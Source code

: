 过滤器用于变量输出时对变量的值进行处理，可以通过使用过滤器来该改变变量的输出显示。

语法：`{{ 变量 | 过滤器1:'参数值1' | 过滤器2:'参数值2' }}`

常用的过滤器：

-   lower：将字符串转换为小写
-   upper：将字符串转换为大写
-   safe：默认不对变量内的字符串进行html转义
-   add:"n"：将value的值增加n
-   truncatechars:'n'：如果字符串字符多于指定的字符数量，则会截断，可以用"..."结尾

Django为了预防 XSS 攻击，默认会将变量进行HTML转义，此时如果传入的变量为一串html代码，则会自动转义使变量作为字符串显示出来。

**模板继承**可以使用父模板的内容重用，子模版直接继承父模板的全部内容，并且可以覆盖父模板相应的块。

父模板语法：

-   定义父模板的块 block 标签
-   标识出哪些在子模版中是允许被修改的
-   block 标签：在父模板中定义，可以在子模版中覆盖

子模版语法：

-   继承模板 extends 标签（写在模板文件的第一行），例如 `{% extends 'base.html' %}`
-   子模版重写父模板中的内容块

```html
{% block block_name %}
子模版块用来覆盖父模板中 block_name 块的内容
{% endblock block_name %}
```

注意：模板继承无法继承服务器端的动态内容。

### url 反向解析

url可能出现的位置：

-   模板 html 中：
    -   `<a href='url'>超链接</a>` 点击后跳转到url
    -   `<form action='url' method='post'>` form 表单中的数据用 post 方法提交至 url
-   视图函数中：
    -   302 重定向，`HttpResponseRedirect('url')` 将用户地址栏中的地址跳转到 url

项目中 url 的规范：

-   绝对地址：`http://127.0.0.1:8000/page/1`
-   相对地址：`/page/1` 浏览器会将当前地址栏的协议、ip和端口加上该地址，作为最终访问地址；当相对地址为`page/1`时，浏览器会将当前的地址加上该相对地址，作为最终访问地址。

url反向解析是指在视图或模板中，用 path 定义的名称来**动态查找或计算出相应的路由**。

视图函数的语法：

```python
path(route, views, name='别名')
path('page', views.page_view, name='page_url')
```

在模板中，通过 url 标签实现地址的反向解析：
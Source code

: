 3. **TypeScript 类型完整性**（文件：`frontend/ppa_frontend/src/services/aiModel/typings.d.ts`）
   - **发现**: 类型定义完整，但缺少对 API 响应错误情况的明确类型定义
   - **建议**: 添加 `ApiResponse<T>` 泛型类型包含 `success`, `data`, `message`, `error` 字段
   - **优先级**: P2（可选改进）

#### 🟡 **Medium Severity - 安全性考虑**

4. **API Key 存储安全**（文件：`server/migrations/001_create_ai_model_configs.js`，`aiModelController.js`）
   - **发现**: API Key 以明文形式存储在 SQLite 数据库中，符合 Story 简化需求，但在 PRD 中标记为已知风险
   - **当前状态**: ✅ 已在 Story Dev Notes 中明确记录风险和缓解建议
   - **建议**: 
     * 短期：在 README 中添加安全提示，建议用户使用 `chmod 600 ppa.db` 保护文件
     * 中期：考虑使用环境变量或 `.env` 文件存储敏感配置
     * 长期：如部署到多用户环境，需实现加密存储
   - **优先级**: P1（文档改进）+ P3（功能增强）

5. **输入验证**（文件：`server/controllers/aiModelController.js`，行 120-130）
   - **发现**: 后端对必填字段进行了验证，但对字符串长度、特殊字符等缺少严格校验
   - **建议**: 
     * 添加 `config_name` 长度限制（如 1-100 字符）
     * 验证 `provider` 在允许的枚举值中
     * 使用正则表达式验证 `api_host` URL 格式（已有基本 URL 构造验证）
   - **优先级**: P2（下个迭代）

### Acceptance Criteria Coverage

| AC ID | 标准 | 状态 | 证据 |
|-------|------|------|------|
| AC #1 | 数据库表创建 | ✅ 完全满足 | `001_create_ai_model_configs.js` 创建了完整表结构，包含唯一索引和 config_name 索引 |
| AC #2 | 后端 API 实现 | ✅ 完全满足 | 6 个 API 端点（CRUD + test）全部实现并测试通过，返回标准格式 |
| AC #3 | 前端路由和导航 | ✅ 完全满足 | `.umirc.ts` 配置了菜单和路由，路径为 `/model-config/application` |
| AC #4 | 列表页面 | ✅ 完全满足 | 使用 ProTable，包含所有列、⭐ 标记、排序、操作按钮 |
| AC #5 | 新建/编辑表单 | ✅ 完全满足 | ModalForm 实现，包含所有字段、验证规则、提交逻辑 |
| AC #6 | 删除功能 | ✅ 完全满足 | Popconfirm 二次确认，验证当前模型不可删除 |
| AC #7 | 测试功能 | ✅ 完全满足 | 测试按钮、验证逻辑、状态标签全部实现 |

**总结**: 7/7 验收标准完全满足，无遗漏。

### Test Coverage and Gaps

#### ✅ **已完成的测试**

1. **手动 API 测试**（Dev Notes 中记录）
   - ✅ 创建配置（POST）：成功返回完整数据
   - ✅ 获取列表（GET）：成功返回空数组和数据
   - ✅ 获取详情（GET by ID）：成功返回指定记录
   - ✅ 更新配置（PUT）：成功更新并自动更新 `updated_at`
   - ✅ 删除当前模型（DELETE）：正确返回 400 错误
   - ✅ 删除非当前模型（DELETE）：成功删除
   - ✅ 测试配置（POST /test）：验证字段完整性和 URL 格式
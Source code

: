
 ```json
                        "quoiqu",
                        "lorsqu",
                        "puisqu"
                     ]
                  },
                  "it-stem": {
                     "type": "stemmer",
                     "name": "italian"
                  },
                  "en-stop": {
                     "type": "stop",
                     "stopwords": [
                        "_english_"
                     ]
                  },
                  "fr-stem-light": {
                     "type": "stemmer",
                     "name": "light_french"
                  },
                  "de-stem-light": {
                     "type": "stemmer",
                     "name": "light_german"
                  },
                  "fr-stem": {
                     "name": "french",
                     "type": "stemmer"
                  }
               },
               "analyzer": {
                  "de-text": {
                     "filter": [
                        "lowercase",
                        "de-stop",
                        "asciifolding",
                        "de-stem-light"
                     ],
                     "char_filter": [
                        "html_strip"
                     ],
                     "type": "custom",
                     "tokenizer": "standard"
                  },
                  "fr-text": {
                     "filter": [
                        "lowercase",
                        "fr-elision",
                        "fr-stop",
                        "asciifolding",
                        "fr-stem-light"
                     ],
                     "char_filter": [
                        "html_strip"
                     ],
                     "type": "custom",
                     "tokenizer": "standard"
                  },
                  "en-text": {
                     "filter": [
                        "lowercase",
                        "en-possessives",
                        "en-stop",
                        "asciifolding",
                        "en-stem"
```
-----
TASK TO COMPLETE: Output the records above exactly as written.

ANSWER TO THE PROBLEM:
Source code

: 过滤器用于变量输出时对变量的值进行处理，可以通过使用过滤器来该改变变量的输出显示。

语法：`{{ 变量 | 过滤器1:'参数值1' | 过滤器2:'参数值2' }}`

常用的过滤器：

-   lower：将字符串转换为小写
-   upper：将字符串转换为大写
-   safe：默认不对变量内的字符串进行html转义
-   add:"n"：将value的值增加n
-   truncatechars:'n'：如果字符串字符多于指定的字符数量，则会截断，可以用"..."结尾

Django为了预防 XSS 攻击，默认会将变量进行HTML转义，此时如果传入的变量为一串html代码，则会自动转义使变量作为字符串显示出来。

**模板继承**可以使用父模板的内容重用，子模版直接继承父模板的全部内容，并且可以覆盖父模板相应的块。

父模板语法：

-   定义父模板的块 block 标签
-   标识出哪些在子模版中是允许被修改的
-   block 标签：在父模板中定义，可以在子模版中覆盖

子模版语法：

-   继承模板 extends 标签（写在模板文件的第一行），例如 `{% extends 'base.html' %}`
-   子模版重写父模板中的内容块

```html
{% block block_name %}
子模版块用来覆盖父模板中 block_name 块的内容
{% endblock block_name %}
```

注意：模板继承无法继承服务器端的动态内容。

### url 反向解析

url可能出现的位置：

-   模板 html 中：
    -   `<a href='url'>超链接</a>` 点击后跳转到url
    -   `<form action='url' method='post'>` form 表单中的数据用 post 方法提交至 url
-   视图函数中：
    -   302 重定向，`HttpResponseRedirect('url')` 将用户地址栏中的地址跳转到 url

项目中 url 的规范：

-   绝对地址：`http://127.0.0.1:8000/page/1`
-   相对地址：`/page/1` 浏览器会将当前地址栏的协议、ip和端口加上该地址，作为最终访问地址；当相对地址为`page/1`时，浏览器会将当前的地址加上该相对地址，作为最终访问地址。

url反向解析是指在视图或模板中，用 path 定义的名称来**动态查找或计算出相应的路由**。

视图函数的语法：

```python
path(route, views, name='别名')
path('page', views.page_view, name='page_url')
```

在模板中，通过 url 标签实现地址的反向解析：
Source code

: 3. **TypeScript 类型完整性**（文件：`frontend/ppa_frontend/src/services/aiModel/typings.d.ts`）
   - **发现**: 类型定义完整，但缺少对 API 响应错误情况的明确类型定义
   - **建议**: 添加 `ApiResponse<T>` 泛型类型包含 `success`, `data`, `message`, `error` 字段
   - **优先级**: P2（可选改进）

#### 🟡 **Medium Severity - 安全性考虑**

4. **API Key 存储安全**（文件：`server/migrations/001_create_ai_model_configs.js`，`aiModelController.js`）
   - **发现**: API Key 以明文形式存储在 SQLite 数据库中，符合 Story 简化需求，但在 PRD 中标记为已知风险
   - **当前状态**: ✅ 已在 Story Dev Notes 中明确记录风险和缓解建议
   - **建议**: 
     * 短期：在 README 中添加安全提示，建议用户使用 `chmod 600 ppa.db` 保护文件
     * 中期：考虑使用环境变量或 `.env` 文件存储敏感配置
     * 长期：如部署到多用户环境，需实现加密存储
   - **优先级**: P1（文档改进）+ P3（功能增强）

5. **输入验证**（文件：`server/controllers/aiModelController.js`，行 120-130）
   - **发现**: 后端对必填字段进行了验证，但对字符串长度、特殊字符等缺少严格校验
   - **建议**: 
     * 添加 `config_name` 长度限制（如 1-100 字符）
     * 验证 `provider` 在允许的枚举值中
     * 使用正则表达式验证 `api_host` URL 格式（已有基本 URL 构造验证）
   - **优先级**: P2（下个迭代）

### Acceptance Criteria Coverage

| AC ID | 标准 | 状态 | 证据 |
|-------|------|------|------|
| AC #1 | 数据库表创建 | ✅ 完全满足 | `001_create_ai_model_configs.js` 创建了完整表结构，包含唯一索引和 config_name 索引 |
| AC #2 | 后端 API 实现 | ✅ 完全满足 | 6 个 API 端点（CRUD + test）全部实现并测试通过，返回标准格式 |
| AC #3 | 前端路由和导航 | ✅ 完全满足 | `.umirc.ts` 配置了菜单和路由，路径为 `/model-config/application` |
| AC #4 | 列表页面 | ✅ 完全满足 | 使用 ProTable，包含所有列、⭐ 标记、排序、操作按钮 |
| AC #5 | 新建/编辑表单 | ✅ 完全满足 | ModalForm 实现，包含所有字段、验证规则、提交逻辑 |
| AC #6 | 删除功能 | ✅ 完全满足 | Popconfirm 二次确认，验证当前模型不可删除 |
| AC #7 | 测试功能 | ✅ 完全满足 | 测试按钮、验证逻辑、状态标签全部实现 |

**总结**: 7/7 验收标准完全满足，无遗漏。

### Test Coverage and Gaps

#### ✅ **已完成的测试**

1. **手动 API 测试**（Dev Notes 中记录）
   - ✅ 创建配置（POST）：成功返回完整数据
   - ✅ 获取列表（GET）：成功返回空数组和数据
   - ✅ 获取详情（GET by ID）：成功返回指定记录
   - ✅ 更新配置（PUT）：成功更新并自动更新 `updated_at`
   - ✅ 删除当前模型（DELETE）：正确返回 400 错误
   - ✅ 删除非当前模型（DELETE）：成功删除
   - ✅ 测试配置（POST /test）：验证字段完整性和 URL 格式
Source code

:
 ```json
                        "quoiqu",
                        "lorsqu",
                        "puisqu"
                     ]
                  },
                  "it-stem": {
                     "type": "stemmer",
                     "name": "italian"
                  },
                  "en-stop": {
                     "type": "stop",
                     "stopwords": [
                        "_english_"
                     ]
                  },
                  "fr-stem-light": {
                     "type": "stemmer",
                     "name": "light_french"
                  },
                  "de-stem-light": {
                     "type": "stemmer",
                     "name": "light_german"
                  },
                  "fr-stem": {
                     "name": "french",
                     "type": "stemmer"
                  }
               },
               "analyzer": {
                  "de-text": {
                     "filter": [
                        "lowercase",
                        "de-stop",
                        "asciifolding",
                        "de-stem-light"
                     ],
                     "char_filter": [
                        "html_strip"
                     ],
                     "type": "custom",
                     "tokenizer": "standard"
                  },
                  "fr-text": {
                     "filter": [
                        "lowercase",
                        "fr-elision",
                        "fr-stop",
                        "asciifolding",
                        "fr-stem-light"
                     ],
                     "char_filter": [
                        "html_strip"
                     ],
                     "type": "custom",
                     "tokenizer": "standard"
                  },
                  "en-text": {
                     "filter": [
                        "lowercase",
                        "en-possessives",
                        "en-stop",
                        "asciifolding",
                        "en-stem"
```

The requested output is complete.